I have searched but am confused by “db looping” node. I have studied the examples but not sure I understand it compared to what I need. I will try to simplify what I am hoping to accomplish.
Let’s assume I have a table of transactions which has a few million rows. Included in transaction columns is a customer_id.
My workflow is that I pull from a spreadsheet to get a set of customers (say 10 that includes a customer_id) then I want to pull from transactions where Transaction.customer_id = spreadsheet.customer_id.
Option 1: I could pull customers from spreadsheet and join to transactions but pulling the transactions into knime takes time and hoping I can more or less use db looping to pull just the transactions I need.
Option 2: Another approach I guess is to import the customer_id into the database and then join in database.
I suspect option 2 likely is faster, but I’d like to try option 1 first.
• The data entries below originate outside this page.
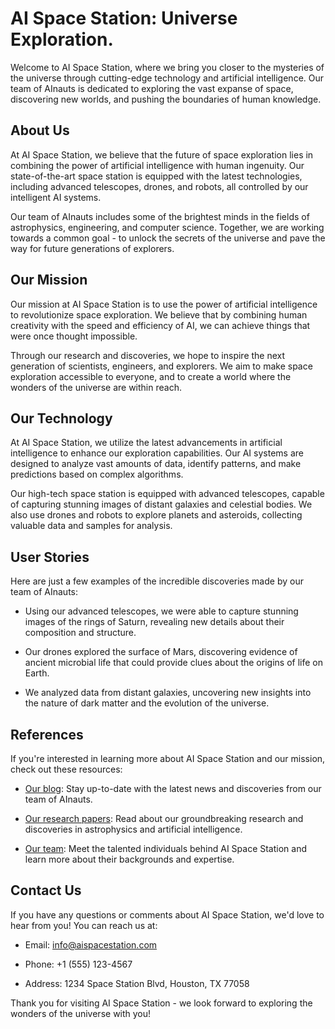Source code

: <!--
Write me content for website with wallpaper which alt text is:

"A group of AInauts observing the rings of Saturn from a high-tech space station, surrounded by stars and galaxies."

The name/title of the page should not be 1:1 copy of the alt text but rather a real content of the website which is using this wallpaper.

- Use markdown format 
- Start with the heading
- The content should look like a real website 
- Include real sections like references, contact, user stories, etc. use things relevant to the page purpose.
- Feel free to use structure like headings, bullets, numbering, blockquotes, paragraphs, horizontal lines, etc.
- You can use formatting like bold or _italic_
- You can include UTF-8 emojis
- Links should be only #hash anchors (and you can refer to the document itself)
- Do not include images
-->

<!--font:Poppins-->

# AI Space Station: Universe Exploration.

Welcome to AI Space Station, where we bring you closer to the mysteries of the universe through cutting-edge technology and artificial intelligence. Our team of AInauts is dedicated to exploring the vast expanse of space, discovering new worlds, and pushing the boundaries of human knowledge.

## About Us

At AI Space Station, we believe that the future of space exploration lies in combining the power of artificial intelligence with human ingenuity. Our state-of-the-art space station is equipped with the latest technologies, including advanced telescopes, drones, and robots, all controlled by our intelligent AI systems.

Our team of AInauts includes some of the brightest minds in the fields of astrophysics, engineering, and computer science. Together, we are working towards a common goal - to unlock the secrets of the universe and pave the way for future generations of explorers.

## Our Mission

Our mission at AI Space Station is to use the power of artificial intelligence to revolutionize space exploration. We believe that by combining human creativity with the speed and efficiency of AI, we can achieve things that were once thought impossible.

Through our research and discoveries, we hope to inspire the next generation of scientists, engineers, and explorers. We aim to make space exploration accessible to everyone, and to create a world where the wonders of the universe are within reach.

## Our Technology

At AI Space Station, we utilize the latest advancements in artificial intelligence to enhance our exploration capabilities. Our AI systems are designed to analyze vast amounts of data, identify patterns, and make predictions based on complex algorithms.

Our high-tech space station is equipped with advanced telescopes, capable of capturing stunning images of distant galaxies and celestial bodies. We also use drones and robots to explore planets and asteroids, collecting valuable data and samples for analysis.

## User Stories

Here are just a few examples of the incredible discoveries made by our team of AInauts:

- Using our advanced telescopes, we were able to capture stunning images of the rings of Saturn, revealing new details about their composition and structure.

- Our drones explored the surface of Mars, discovering evidence of ancient microbial life that could provide clues about the origins of life on Earth.

- We analyzed data from distant galaxies, uncovering new insights into the nature of dark matter and the evolution of the universe.

## References

If you're interested in learning more about AI Space Station and our mission, check out these resources:

- [Our blog](#blog): Stay up-to-date with the latest news and discoveries from our team of AInauts.

- [Our research papers](#papers): Read about our groundbreaking research and discoveries in astrophysics and artificial intelligence.

- [Our team](#team): Meet the talented individuals behind AI Space Station and learn more about their backgrounds and expertise.

## Contact Us

If you have any questions or comments about AI Space Station, we'd love to hear from you! You can reach us at:

- Email: info@aispacestation.com

- Phone: +1 (555) 123-4567

- Address: 1234 Space Station Blvd, Houston, TX 77058

Thank you for visiting AI Space Station - we look forward to exploring the wonders of the universe with you!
The problem is the db looping node does not seem very clear to me.
In the db looping configuration I see three areas:
Database Column List
Column list
SQL query
SELECT * FROM #table# AS “table”
Here’s where it’s a bit fuzzy.
is #table# is my example the transactions table (how to I ensure it is?) Then do I add to query where transaction.customer_id in ($customer_id$) <from spreadsheet?>
I have connected spreadsheet customer_id table to input port 0 and the query of transactions to port 1. If I run it run it, in the end I have to cancel it as it never finishes.
Question 1: Have i missed how to write query in sql query portion?
Question 2: Maybe this is not right approach and I need to use option 2 or another method.
Thoughts?
Thanks,
Jeff